More than 98% of Border Patrol arrests in Michigan and a small portion of Ohio targeted longtime Michigan residents of Latin American descent rather than people trying to illegally enter the United States from Canada, according to an American Civil Liberties Union report.

The report, produced after a federal judge ordered U.S. Customs and Border Protection to turn over arrest records from 2012 to 2019, shows just 1.3% of arrests involved people attempting to illegally enter the country. It also showed that agents made arrests hundreds of miles from international borders and nearly half of all people arrested were U.S. citizens or documented people.

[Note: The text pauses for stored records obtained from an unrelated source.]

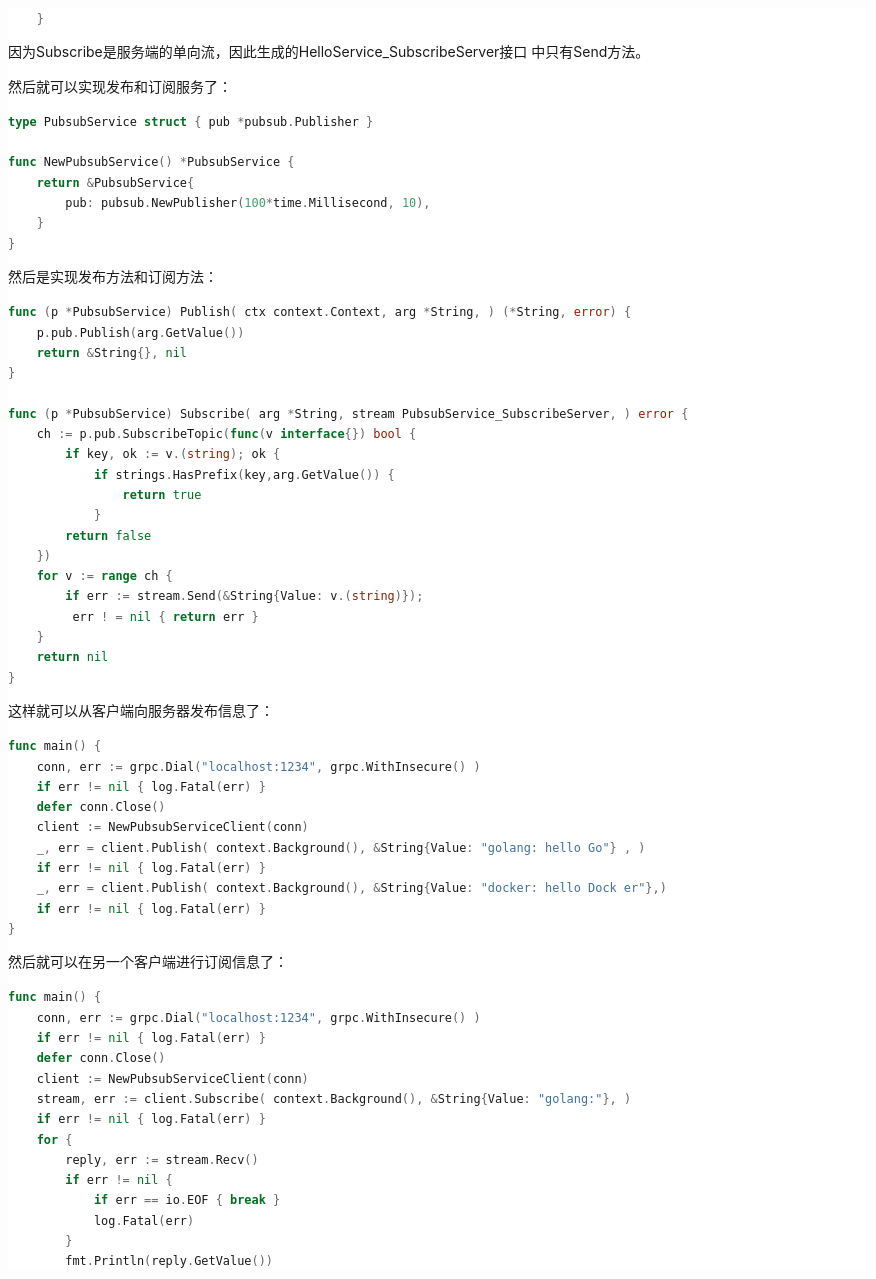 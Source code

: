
 ```go
    }
```
因为Subscribe是服务端的单向流，因此生成的HelloService_SubscribeServer接口 中只有Send方法。

然后就可以实现发布和订阅服务了：
```go
type PubsubService struct { pub *pubsub.Publisher }

func NewPubsubService() *PubsubService { 
    return &PubsubService{ 
        pub: pubsub.NewPublisher(100*time.Millisecond, 10), 
    } 
}
```
然后是实现发布方法和订阅方法：
```go
func (p *PubsubService) Publish( ctx context.Context, arg *String, ) (*String, error) { 
    p.pub.Publish(arg.GetValue()) 
    return &String{}, nil 
}

func (p *PubsubService) Subscribe( arg *String, stream PubsubService_SubscribeServer, ) error { 
    ch := p.pub.SubscribeTopic(func(v interface{}) bool { 
        if key, ok := v.(string); ok { 
            if strings.HasPrefix(key,arg.GetValue()) { 
                return true 
            } 
        return false 
    })
    for v := range ch { 
        if err := stream.Send(&String{Value: v.(string)});
         err ! = nil { return err } 
    }
    return nil 
}
```
这样就可以从客户端向服务器发布信息了：
```go
func main() { 
    conn, err := grpc.Dial("localhost:1234", grpc.WithInsecure() ) 
    if err != nil { log.Fatal(err) }
    defer conn.Close() 
    client := NewPubsubServiceClient(conn) 
    _, err = client.Publish( context.Background(), &String{Value: "golang: hello Go"} , )
    if err != nil { log.Fatal(err) }
    _, err = client.Publish( context.Background(), &String{Value: "docker: hello Dock er"},)
    if err != nil { log.Fatal(err) } 
}
```
然后就可以在另一个客户端进行订阅信息了：
```go
func main() { 
    conn, err := grpc.Dial("localhost:1234", grpc.WithInsecure() ) 
    if err != nil { log.Fatal(err) }
    defer conn.Close() 
    client := NewPubsubServiceClient(conn) 
    stream, err := client.Subscribe( context.Background(), &String{Value: "golang:"}, )
    if err != nil { log.Fatal(err) }
    for {
        reply, err := stream.Recv() 
        if err != nil { 
            if err == io.EOF { break }
            log.Fatal(err) 
        }
        fmt.Println(reply.GetValue()) 
```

See, the agency considers the entire state of Michigan to fall under its jurisdiction, despite being empowered to arrest people only within 100 miles of an international border. The Border Patrol counts the Great Lakes as natural international borders, but even then there are plenty of places in Michigan that are more than 100 miles from the border. Lake Michigan, for instance, is nowhere near Canada.

Two-thirds of arrests were made more than 100 miles from a border or international waterway, and nearly half of all of those arrested were citizens or documented people.

While Hispanic people make up only 17 percent of the state’s population, they accounted for 85 percent of arrests. A Border Patrol spokesman told the News that the agency does “...prohibit the consideration of race or ethnicity in law enforcement, investigation and screening activities, in all but the most exceptional circumstances.” Except that is clearly not the case, considering this from the report:

Border Patrol agents allegedly use “complexion codes” to describe people they’re apprehending, according to the report. More than 96% of those arrested are described as “Black, Dark Brown, Dark, Light Brown, Medium Brown, Medium or Yellow.”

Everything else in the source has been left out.